You will need to have a lot of visits then in order to return the money, lets say around 15.000-20.000 (roughly estimation, still depends on the price you charge, the tax you pay, the joists I choose and some other details that we neglected). The bad thing is that you will need some time to get the money back. The good thing is that, if people are interested, you will continue to make money. So, at the and maybe we both get a good deal 😉

• Exactly. I think within a year I would recoup most of the money and you would get a pretty nice deal too. Even if you neglected to include all the labor costs in your calculations. I assume you have a good network of carpenters on speed-dial 🙂

• Actually I did not. You did not specify place and time constraints for the chessboard. I would build it in my small city (Serbia), where usually we do all the work for ourselves, so I will count on the help of my father (who would do it for free, anyway he´s doing some similar carpenter work from time to time and has experience). I think the two of us could do it.
The problem is that I assumed that all the material comes in huge size (e.g., 152x152m plywood, 152m long joists, which is not realistic). In reality, it will be smaller so we will just need to spend extra money on material to connect those – more nails – but in any case at the end we both get a nice deal I think 🙂

• An entrepreneurial scientist with woodworking experience! I almost think we should go ahead with the deal. If only I had $333,333 to spare on M&Ms and the largest wooden chessboard in the world… 4. spiros wrote (September 3, 2012): > Problem 3: > I will give you$333,333 for all the M&Ms you put on a 4-by-4 wooden chessboard of your choice, but you have to put 3 times as many delicious M&Ms in each consecutive square of the board starting with one M&M

Is that:
3 times as manyas had been put on the previous field ?,
or
3 times as manyas had been put on the entire board ?

• The first. But please solve the problem if the second statement is what I meant. I would like to see how many M&Ms that would be.

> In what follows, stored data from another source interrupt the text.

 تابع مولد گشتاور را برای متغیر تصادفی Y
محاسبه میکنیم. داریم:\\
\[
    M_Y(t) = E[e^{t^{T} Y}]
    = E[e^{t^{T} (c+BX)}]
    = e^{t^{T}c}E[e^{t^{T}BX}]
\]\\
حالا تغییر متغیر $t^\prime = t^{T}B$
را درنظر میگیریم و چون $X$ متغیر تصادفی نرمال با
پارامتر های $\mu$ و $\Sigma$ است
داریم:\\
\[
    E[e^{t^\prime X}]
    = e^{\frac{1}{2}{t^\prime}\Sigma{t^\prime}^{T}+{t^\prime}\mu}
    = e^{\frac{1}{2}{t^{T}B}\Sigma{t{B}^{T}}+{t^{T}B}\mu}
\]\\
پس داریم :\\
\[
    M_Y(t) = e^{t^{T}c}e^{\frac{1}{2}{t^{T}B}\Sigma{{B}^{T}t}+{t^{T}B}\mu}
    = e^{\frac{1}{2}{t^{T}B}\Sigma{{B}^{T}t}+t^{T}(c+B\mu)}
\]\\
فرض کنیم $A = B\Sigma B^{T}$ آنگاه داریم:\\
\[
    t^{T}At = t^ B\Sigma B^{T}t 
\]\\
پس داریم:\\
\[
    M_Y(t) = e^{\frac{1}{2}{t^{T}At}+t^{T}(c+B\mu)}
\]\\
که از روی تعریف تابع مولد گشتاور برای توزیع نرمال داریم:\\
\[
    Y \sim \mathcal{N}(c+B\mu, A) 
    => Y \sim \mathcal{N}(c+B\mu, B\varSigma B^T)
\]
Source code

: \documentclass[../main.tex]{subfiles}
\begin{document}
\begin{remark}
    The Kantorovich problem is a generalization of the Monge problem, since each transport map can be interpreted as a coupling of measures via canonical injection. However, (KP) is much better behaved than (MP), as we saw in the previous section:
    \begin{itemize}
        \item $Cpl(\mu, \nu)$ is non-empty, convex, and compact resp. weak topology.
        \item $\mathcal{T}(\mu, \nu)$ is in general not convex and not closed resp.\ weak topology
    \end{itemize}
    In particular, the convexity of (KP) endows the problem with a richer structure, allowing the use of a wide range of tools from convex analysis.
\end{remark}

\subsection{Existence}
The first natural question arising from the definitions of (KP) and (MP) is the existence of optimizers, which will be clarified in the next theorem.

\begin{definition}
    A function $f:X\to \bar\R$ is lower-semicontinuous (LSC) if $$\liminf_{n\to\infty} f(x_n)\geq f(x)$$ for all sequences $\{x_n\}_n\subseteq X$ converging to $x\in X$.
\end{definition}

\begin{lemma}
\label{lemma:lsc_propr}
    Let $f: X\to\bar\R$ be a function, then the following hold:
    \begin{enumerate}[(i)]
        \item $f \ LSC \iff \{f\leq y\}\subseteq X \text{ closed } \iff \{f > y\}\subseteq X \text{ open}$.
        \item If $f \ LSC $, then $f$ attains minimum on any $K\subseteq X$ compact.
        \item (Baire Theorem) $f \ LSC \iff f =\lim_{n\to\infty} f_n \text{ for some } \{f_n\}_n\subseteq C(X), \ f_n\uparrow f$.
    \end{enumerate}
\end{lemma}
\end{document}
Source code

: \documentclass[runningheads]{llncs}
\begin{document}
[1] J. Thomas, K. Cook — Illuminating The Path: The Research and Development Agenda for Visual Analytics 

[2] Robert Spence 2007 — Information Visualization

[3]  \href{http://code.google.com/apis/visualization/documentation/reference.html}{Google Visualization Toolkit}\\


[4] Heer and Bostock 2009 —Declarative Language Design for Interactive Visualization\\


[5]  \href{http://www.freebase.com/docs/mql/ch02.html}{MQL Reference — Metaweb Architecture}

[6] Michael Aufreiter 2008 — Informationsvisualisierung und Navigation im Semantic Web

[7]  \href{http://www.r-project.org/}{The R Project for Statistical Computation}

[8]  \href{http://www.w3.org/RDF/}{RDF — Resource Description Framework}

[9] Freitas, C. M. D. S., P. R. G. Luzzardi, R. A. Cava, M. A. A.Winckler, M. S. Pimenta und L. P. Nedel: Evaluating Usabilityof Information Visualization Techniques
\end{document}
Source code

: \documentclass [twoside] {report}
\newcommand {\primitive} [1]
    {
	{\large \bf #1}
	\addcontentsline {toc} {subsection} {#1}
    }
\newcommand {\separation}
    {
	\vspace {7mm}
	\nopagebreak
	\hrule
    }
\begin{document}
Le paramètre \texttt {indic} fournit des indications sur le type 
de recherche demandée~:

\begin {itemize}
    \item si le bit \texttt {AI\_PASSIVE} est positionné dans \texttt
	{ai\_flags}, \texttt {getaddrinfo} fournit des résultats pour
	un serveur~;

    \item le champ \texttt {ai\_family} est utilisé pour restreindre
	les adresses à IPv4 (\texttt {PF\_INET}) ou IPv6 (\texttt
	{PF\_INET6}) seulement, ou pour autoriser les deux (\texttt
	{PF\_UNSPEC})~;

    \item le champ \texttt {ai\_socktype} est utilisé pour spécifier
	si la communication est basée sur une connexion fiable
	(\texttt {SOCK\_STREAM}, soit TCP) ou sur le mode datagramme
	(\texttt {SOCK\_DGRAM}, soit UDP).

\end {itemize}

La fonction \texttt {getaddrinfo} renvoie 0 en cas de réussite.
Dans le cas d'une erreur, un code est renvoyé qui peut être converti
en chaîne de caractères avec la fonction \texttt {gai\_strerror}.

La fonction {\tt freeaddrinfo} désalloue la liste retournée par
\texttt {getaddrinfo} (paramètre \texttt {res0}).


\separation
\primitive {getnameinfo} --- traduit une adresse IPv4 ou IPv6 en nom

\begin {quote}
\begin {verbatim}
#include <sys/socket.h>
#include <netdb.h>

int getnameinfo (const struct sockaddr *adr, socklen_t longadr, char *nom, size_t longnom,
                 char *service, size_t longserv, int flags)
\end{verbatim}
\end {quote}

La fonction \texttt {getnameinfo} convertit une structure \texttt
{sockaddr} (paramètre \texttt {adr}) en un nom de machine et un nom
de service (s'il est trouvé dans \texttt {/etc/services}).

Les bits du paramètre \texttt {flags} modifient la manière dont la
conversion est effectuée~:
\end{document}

5. spiros wrote (September 6, 2012 at 5:34 pm):
> […] I would like to see how many M&Ms that would be.

Right …

And I would like to see a comment preview implemented here, fer crying out loud.

Deal ?

• Sorry Frank. I only recently learned how to use CSS to center latex with the baseline of the text. I will look into the preview feature, but it may be that WordPress doesn’t give me enough flexibility to implement it. In the meantime, if something works inside the math environment of latex, then it should work in the WordPress latex environment. Outside of commands in the math environment it will not work.

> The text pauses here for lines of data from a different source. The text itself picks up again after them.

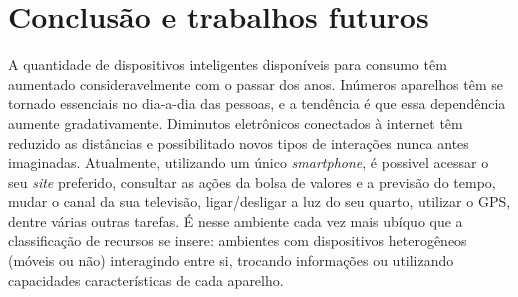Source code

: \chapter{Conclusão e trabalhos futuros}

A quantidade de dispositivos inteligentes disponíveis para consumo têm aumentado consideravelmente com o passar dos anos. Inúmeros aparelhos têm se tornado essenciais no dia-a-dia das pessoas, e a tendência é que essa dependência aumente gradativamente. Diminutos eletrônicos conectados à internet têm reduzido as distâncias e possibilitado novos tipos de interações nunca antes imaginadas. Atualmente, utilizando um único \emph{smartphone}, é possivel acessar o seu \emph{site} preferido, consultar as ações da bolsa de valores e a previsão do tempo, mudar o canal da sua televisão, ligar/desligar a luz do seu quarto, utilizar o GPS, dentre várias outras tarefas.
É nesse ambiente cada vez mais ubíquo que a classificação de recursos se insere: ambientes com dispositivos heterogêneos (móveis ou não) interagindo entre si, trocando informações ou utilizando capacidades características de cada aparelho.


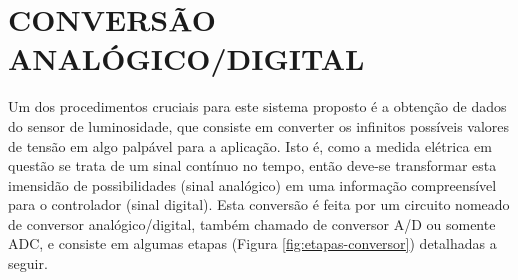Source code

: \documentclass[oneside,openright,12pt]{ufsm_2015} %
\begin{document}


\section{CONVERSÃO ANALÓGICO/DIGITAL}
Um dos procedimentos cruciais para este sistema proposto é a obtenção de dados do sensor de luminosidade, que consiste em converter os infinitos possíveis valores de tensão em algo palpável para a aplicação. Isto é, como a medida elétrica em questão se trata de um sinal contínuo no tempo, então deve-se transformar esta imensidão de possibilidades (sinal analógico) em uma informação compreensível para o controlador (sinal digital). Esta conversão é
feita por um circuito nomeado de conversor analógico/digital, também chamado de conversor A/D ou somente ADC, e consiste em algumas etapas (Figura \ref{fig:etapas-conversor}) detalhadas a seguir.
\end{document}
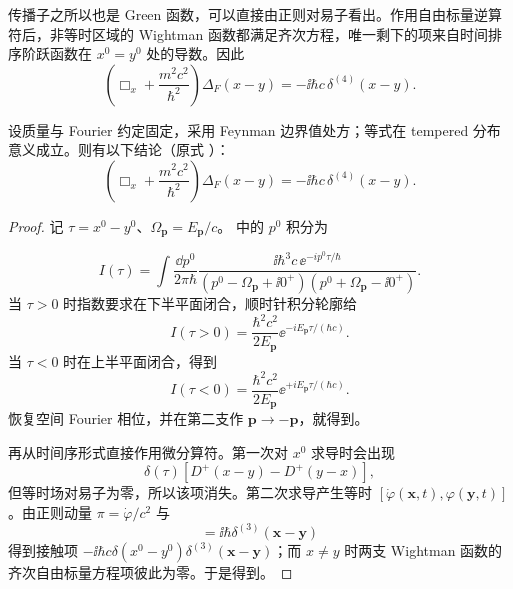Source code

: 传播子之所以也是 Green 函数，可以直接由正则对易子看出。作用自由标量逆算符后，非等时区域的 Wightman 函数都满足齐次方程，唯一剩下的项来自时间排序阶跃函数在 $x^0=y^0$ 处的导数。因此
\begin{equation}
\boxed{
\left(\Box_x+\frac{m^2c^2}{\hbar^2}\right)\Delta_F(x-y)
=-\ii\hbar c\,\delta^{(4)}(x-y).}
\label{eq:scalar-green-exact-r2}
\end{equation}

\begin{proposition}
设质量与 Fourier 约定固定，采用 Feynman 边界值处方；等式在 tempered 分布意义成立。则有以下结论（原式 ）：
\begin{equation*}
\boxed{
\left(\Box_x+\frac{m^2c^2}{\hbar^2}\right)\Delta_F(x-y)
=-\ii\hbar c\,\delta^{(4)}(x-y).}
\end{equation*}
\end{proposition}
\begin{proof}
记 $\tau=x^0-y^0$、$\Omega_{\mathbf p}=E_{\mathbf p}/c$。 中的 $p^0$ 积分为

\begin{equation*}
I(\tau)=\int\frac{\dd p^0}{2\pi\hbar}
\frac{\ii\hbar^3c\,\ee^{-ip^0\tau/\hbar}}
{(p^0-\Omega_{\mathbf p}+\ii0^+)(p^0+\Omega_{\mathbf p}-\ii0^+)}.
\end{equation*}
当 $\tau>0$ 时指数要求在下半平面闭合，顺时针积分轮廓给
\begin{equation*}
I(\tau>0)=\frac{\hbar^2c^2}{2E_{\mathbf p}}
 \ee^{-iE_{\mathbf p}\tau/(\hbar c)}.
\end{equation*}
当 $\tau<0$ 时在上半平面闭合，得到
\begin{equation*}
I(\tau<0)=\frac{\hbar^2c^2}{2E_{\mathbf p}}
 \ee^{+iE_{\mathbf p}\tau/(\hbar c)}.
\end{equation*}
恢复空间 Fourier 相位，并在第二支作 $\mathbf p\to-\mathbf p$，就得到。

再从时间序形式直接作用微分算符。第一次对 $x^0$ 求导时会出现
\begin{equation*}
\delta(\tau)[D^+(x-y)-D^+(y-x)],
\end{equation*}
但等时场对易子为零，所以该项消失。第二次求导产生等时 $[\dot\varphi(\mathbf x,t),\varphi(\mathbf y,t)]$。由正则动量 $\pi=\dot\varphi/c^2$ 与
\begin{equation*}
[\varphi(\mathbf x,t),\pi(\mathbf y,t)]=\ii\hbar\delta^{(3)}(\mathbf x-\mathbf y)
\end{equation*}
得到接触项 $-\ii\hbar c\delta(x^0-y^0)\delta^{(3)}(\mathbf x-\mathbf y)$；而 $x\ne y$ 时两支 Wightman 函数的齐次自由标量方程项彼此为零。于是得到。
\end{proof}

6. You know that moment when you realize you probably made a mistake, but you did not even think about the problem? Well I had it this morning while on my way to the lab.
I made quite serious mistake (shame on me) in calculating the plywood resources. I calculated only for the 152m^2, and not for the whole board. This drastically increases the expenses, so much that actually I lose and you win at the very beginning!